*Task instructions*
Reproduce all the lines below exactly and omit the images.
Source material section start
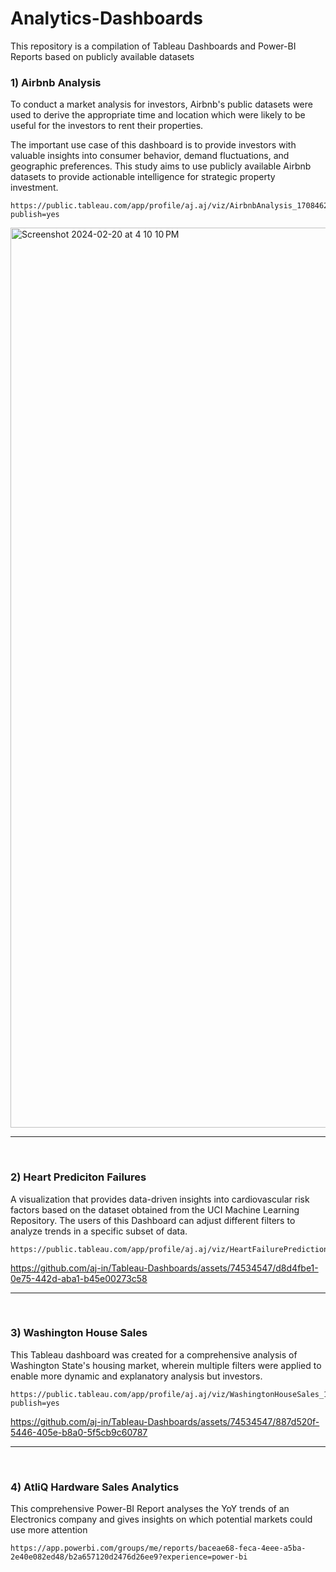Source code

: # Analytics-Dashboards
This repository is a compilation of Tableau Dashboards and Power-BI Reports based on publicly available datasets  



 <h3> 1) Airbnb Analysis </h3>

To conduct a market analysis for investors, Airbnb's public datasets were used to derive the appropriate time and location which were likely to be useful for the investors to rent their properties.

The important use case of this dashboard is to provide investors with valuable insights into consumer behavior, demand fluctuations, and geographic preferences. This study aims to use publicly available Airbnb datasets to provide actionable intelligence for strategic property investment.



```
https://public.tableau.com/app/profile/aj.aj/viz/AirbnbAnalysis_17084627250960/Dashboard1?publish=yes
```
<p>
<p>

<img width="1440" alt="Screenshot 2024-02-20 at 4 10 10 PM" src="https://github.com/aj-in/Tableau-Dashboards/assets/74534547/5f871059-146e-4def-907b-2e642ae9d020">

------------------------------------------

<br>


<h3> 2) Heart Prediciton Failures </h3>



A visualization that provides data-driven insights into cardiovascular risk factors based on the dataset obtained from the UCI Machine Learning Repository. The users of this Dashboard can adjust different filters to analyze trends in a specific subset of data.


```
https://public.tableau.com/app/profile/aj.aj/viz/HeartFailurePrediction_17113936255390/Dashboard1
```

<p>
<p>



https://github.com/aj-in/Tableau-Dashboards/assets/74534547/d8d4fbe1-0e75-442d-aba1-b45e00273c58



------------------------------------------

<br>

<h3> 3) Washington House Sales </h3>


This Tableau dashboard was created for a comprehensive analysis of Washington State's housing market, wherein multiple filters were applied to enable more dynamic and explanatory analysis but investors.


```
https://public.tableau.com/app/profile/aj.aj/viz/WashingtonHouseSales_17086345198960/KingCountyHouseSales?publish=yes
```
<p>
<p>


https://github.com/aj-in/Tableau-Dashboards/assets/74534547/887d520f-5446-405e-b8a0-5f5cb9c60787

------------------------------------------

<br>

<h3> 4) AtliQ Hardware Sales Analytics </h3>

This comprehensive Power-BI Report analyses the YoY trends of an Electronics company and gives insights on which potential markets could use more attention

```
https://app.powerbi.com/groups/me/reports/baceae68-feca-4eee-a5ba-2e40e082ed48/b2a657120d2476d26ee9?experience=power-bi
```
Source material section end
*Result*
Source code

: # Analytics-Dashboards
This repository is a compilation of Tableau Dashboards and Power-BI Reports based on publicly available datasets  



 <h3> 1) Airbnb Analysis </h3>

To conduct a market analysis for investors, Airbnb's public datasets were used to derive the appropriate time and location which were likely to be useful for the investors to rent their properties.

The important use case of this dashboard is to provide investors with valuable insights into consumer behavior, demand fluctuations, and geographic preferences. This study aims to use publicly available Airbnb datasets to provide actionable intelligence for strategic property investment.



```
https://public.tableau.com/app/profile/aj.aj/viz/AirbnbAnalysis_17084627250960/Dashboard1?publish=yes
```
<p>
<p>

<img width="1440" alt="Screenshot 2024-02-20 at 4 10 10 PM" src="https://github.com/aj-in/Tableau-Dashboards/assets/74534547/5f871059-146e-4def-907b-2e642ae9d020">

------------------------------------------

<br>


<h3> 2) Heart Prediciton Failures </h3>



A visualization that provides data-driven insights into cardiovascular risk factors based on the dataset obtained from the UCI Machine Learning Repository. The users of this Dashboard can adjust different filters to analyze trends in a specific subset of data.


```
https://public.tableau.com/app/profile/aj.aj/viz/HeartFailurePrediction_17113936255390/Dashboard1
```

<p>
<p>



https://github.com/aj-in/Tableau-Dashboards/assets/74534547/d8d4fbe1-0e75-442d-aba1-b45e00273c58



------------------------------------------

<br>

<h3> 3) Washington House Sales </h3>


This Tableau dashboard was created for a comprehensive analysis of Washington State's housing market, wherein multiple filters were applied to enable more dynamic and explanatory analysis but investors.


```
https://public.tableau.com/app/profile/aj.aj/viz/WashingtonHouseSales_17086345198960/KingCountyHouseSales?publish=yes
```
<p>
<p>


https://github.com/aj-in/Tableau-Dashboards/assets/74534547/887d520f-5446-405e-b8a0-5f5cb9c60787

------------------------------------------

<br>

<h3> 4) AtliQ Hardware Sales Analytics </h3>

This comprehensive Power-BI Report analyses the YoY trends of an Electronics company and gives insights on which potential markets could use more attention

```
https://app.powerbi.com/groups/me/reports/baceae68-feca-4eee-a5ba-2e40e082ed48/b2a657120d2476d26ee9?experience=power-bi
```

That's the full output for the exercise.